BMJ Open Respir Res. 2017 Jun 28;4(1):e000192. doi: 10.1136/bmjresp-2017-000192. eCollection 2017.
Idiopathic pulmonary fibrosis (IPF) is a rare lung disease characterised by progressive loss of lung function, dyspnoea and cough. IPF has a variable clinical course but a poor prognosis. Nintedanib, a tyrosine kinase inhibitor, is one of two drugs approved for the treatment of IPF. In clinical trials, nintedanib slowed disease progression by reducing the rate of decline in forced vital capacity (FVC) in patients with IPF and mild or moderate lung function impairment.
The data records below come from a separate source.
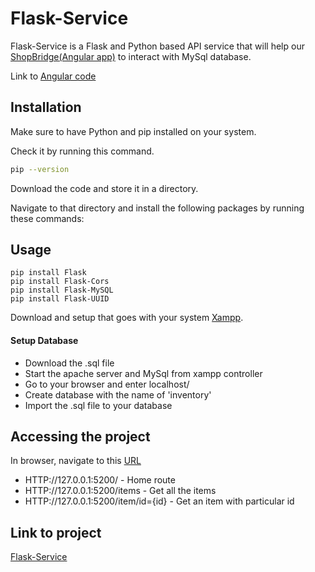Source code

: # Flask-Service

Flask-Service is a Flask and Python based API service that will help our [ShopBridge(Angular app)](http://shopbridge.netlify.app/) to interact with MySql database.

Link to [Angular code](https://github.com/Madhav-77/ShopBridge)

## Installation

Make sure to have Python and pip installed on your system.

Check it by running this command.
```bash
pip --version
```
Download the code and store it in a directory.

Navigate to that directory and install the following packages by running these commands: 

## Usage

```
pip install Flask
pip install Flask-Cors
pip install Flask-MySQL
pip install Flask-UUID
```

Download and setup that goes with your system [Xampp](https://www.apachefriends.org/download.html).

#### Setup Database
- Download the .sql file
- Start the apache server and MySql from xampp controller 
- Go to your browser and enter localhost/ 
- Create database with the name of 'inventory'
- Import the .sql file to your database 

## Accessing the project
In browser, navigate to this [URL](HTTP://127.0.0.1:5200)

- HTTP://127.0.0.1:5200/ - Home route
- HTTP://127.0.0.1:5200/items - Get all the items
- HTTP://127.0.0.1:5200/item/id={id} - Get an item with particular id

## Link to project
[Flask-Service](https://services-flask-api.herokuapp.com/)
The effect of nintedanib was consistent across patient subgroups defined by baseline characteristics including FVC % predicted, diffusion capacity of the lung for carbon monoxide % predicted and the presence of emphysema. Recently, it has been shown that the rate of decline in FVC and the treatment effect of nintedanib are the same in patients with preserved lung volume (FVC >90% predicted) as in patients with greater impairment in FVC, supporting the value of early treatment of IPF. The adverse events most commonly associated with nintedanib, both in clinical trials and real-world clinical practice, are mild gastrointestinal events, particularly diarrhoea. Side effects are manageable in a majority of patients through symptomatic treatment, dose reductions and treatment interruptions, enabling most patients to stay on treatment in the long term.
特发性肺纤维化(IPF)是一种罕见的肺部疾病,其特征是肺功能进行性丧失、呼吸困难和咳嗽。IPF的临床病程多变,但预后较差。尼达尼布是一种酪氨酸激酶抑制剂,是被批准用于治疗IPF的两种药物之一。在临床试验中,尼达尼布通过降低IPF患者以及轻度或中度肺功能损害患者的用力肺活量(FVC)下降速率来减缓疾病进展。尼达尼布的疗效在根据基线特征定义的患者亚组中是一致的,这些基线特征包括预测的FVC百分比、预测的肺一氧化碳弥散量百分比以及肺气肿的存在情况。最近的研究表明,肺容积保留(FVC>预测值的90%)的患者与FVC损害更严重的患者相比,FVC下降速率和尼达尼布的治疗效果相同,这支持了IPF早期治疗的价值。在临床试验和实际临床实践中,与尼达尼布最常相关的不良事件是轻度胃肠道事件,尤其是腹泻。在大多数患者中,通过对症治疗、减少剂量和中断治疗,副作用是可控的,这使得大多数患者能够长期持续接受治疗。